Vladislav Surkov quits as Russia's deputy prime minister
Vladislav Surkov, the Russian deputy prime minister, known as a strategist who designed Russia's tightly-controlled politics, has quit, the Kremlin has said.
Russian PM Putin talks with Deputy Prime Minister Surkov in Kurgan. Photo: Reuters
By AFP 11:53AM BST 08 May 2013
The Kremlin said in a statement that Surkov had left his post voluntarily.
Surkov had served as deputy prime minister after being dismissed from the post of first deputy Kremlin chief of staff in a shake-up in December 2011.
Surkov, 48, has been considered the ideologue of Putin's domestic political strategy who oversaw political parties in parliament, electoral campaigns and the tightly controlled media.
He worked in the Kremlin administration from 1999 before his unexpected transition to the government seen at the time as the Kremlin's reaction to the mass anti-Putin protests in 2011.
The departure of Surkov, who had for the past year and a half has been in charge of modernising the Russian economy, comes as Russian investigators are probing the Skolkovo hi-tech fund where Surkov sits on the supervisory board.
Last month, the hugely powerful Investigative Committee, Russia's equivalent of the FBI in the United States, accused one of the fund's senior executives of giving $750,000 to an opposition MP.
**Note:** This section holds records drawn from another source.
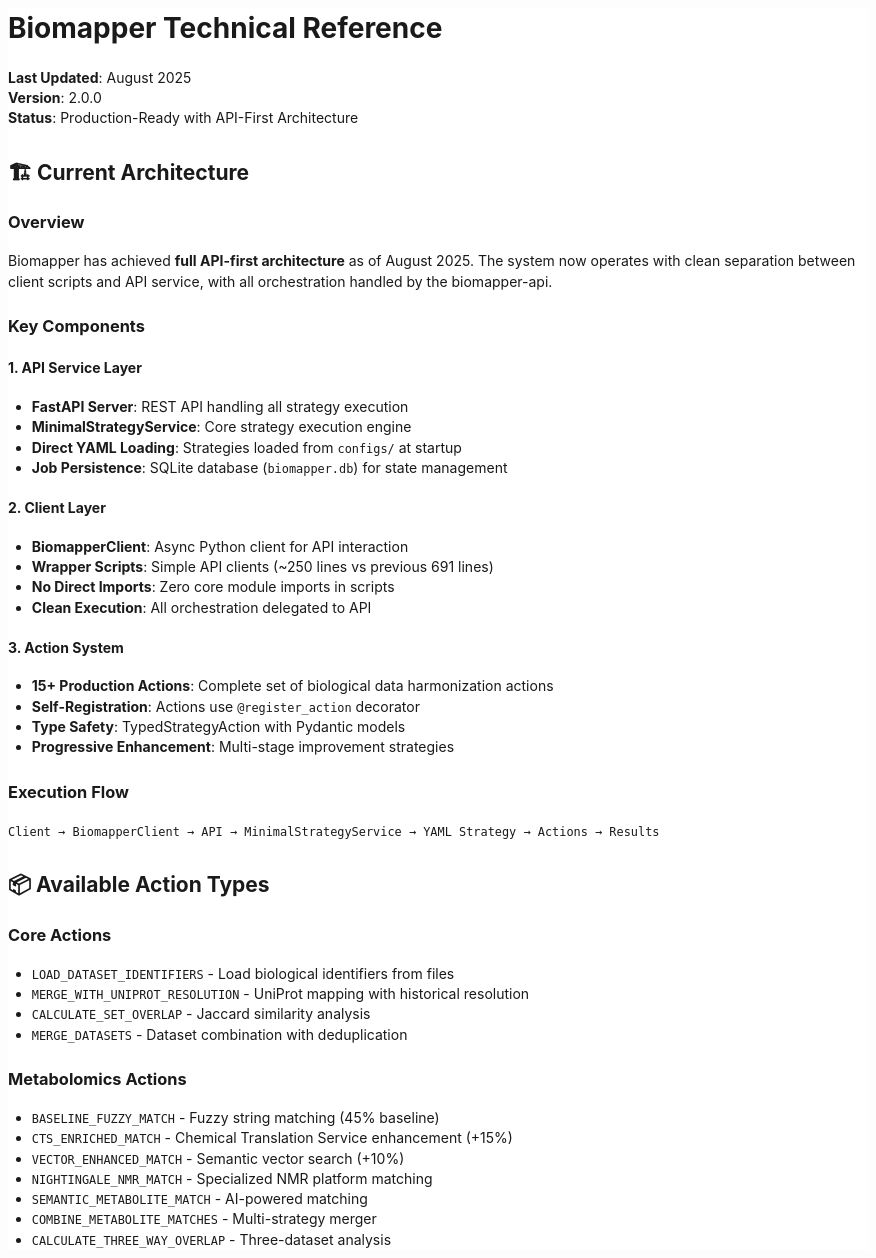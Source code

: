 # Biomapper Technical Reference

**Last Updated**: August 2025  
**Version**: 2.0.0  
**Status**: Production-Ready with API-First Architecture

## 🏗️ Current Architecture

### Overview
Biomapper has achieved **full API-first architecture** as of August 2025. The system now operates with clean separation between client scripts and API service, with all orchestration handled by the biomapper-api.

### Key Components

#### 1. API Service Layer
- **FastAPI Server**: REST API handling all strategy execution
- **MinimalStrategyService**: Core strategy execution engine
- **Direct YAML Loading**: Strategies loaded from `configs/` at startup
- **Job Persistence**: SQLite database (`biomapper.db`) for state management

#### 2. Client Layer
- **BiomapperClient**: Async Python client for API interaction
- **Wrapper Scripts**: Simple API clients (~250 lines vs previous 691 lines)
- **No Direct Imports**: Zero core module imports in scripts
- **Clean Execution**: All orchestration delegated to API

#### 3. Action System
- **15+ Production Actions**: Complete set of biological data harmonization actions
- **Self-Registration**: Actions use `@register_action` decorator
- **Type Safety**: TypedStrategyAction with Pydantic models
- **Progressive Enhancement**: Multi-stage improvement strategies

### Execution Flow
```
Client → BiomapperClient → API → MinimalStrategyService → YAML Strategy → Actions → Results
```

## 📦 Available Action Types

### Core Actions
- `LOAD_DATASET_IDENTIFIERS` - Load biological identifiers from files
- `MERGE_WITH_UNIPROT_RESOLUTION` - UniProt mapping with historical resolution
- `CALCULATE_SET_OVERLAP` - Jaccard similarity analysis
- `MERGE_DATASETS` - Dataset combination with deduplication

### Metabolomics Actions
- `BASELINE_FUZZY_MATCH` - Fuzzy string matching (45% baseline)
- `CTS_ENRICHED_MATCH` - Chemical Translation Service enhancement (+15%)
- `VECTOR_ENHANCED_MATCH` - Semantic vector search (+10%)
- `NIGHTINGALE_NMR_MATCH` - Specialized NMR platform matching
- `SEMANTIC_METABOLITE_MATCH` - AI-powered matching
- `COMBINE_METABOLITE_MATCHES` - Multi-strategy merger
- `CALCULATE_THREE_WAY_OVERLAP` - Three-dataset analysis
Surkov has publicly defended the fund, saying in a recent speech at the London School of Economics that investigators should not come to any premature conclusions.
Putin's spokesman said Surkov's departure should not be seen in connection with the investigation at the Skolkovo fund.
Instead, he suggested that the deputy prime minister quit because of the government's poor implementation of Putin's election promises.
"Indeed, Surkov has quit voluntarily, it is related to the priority topic and the high-priority task of implementing presidential decrees," Dmitry Peskov told the Kommersant FM radio.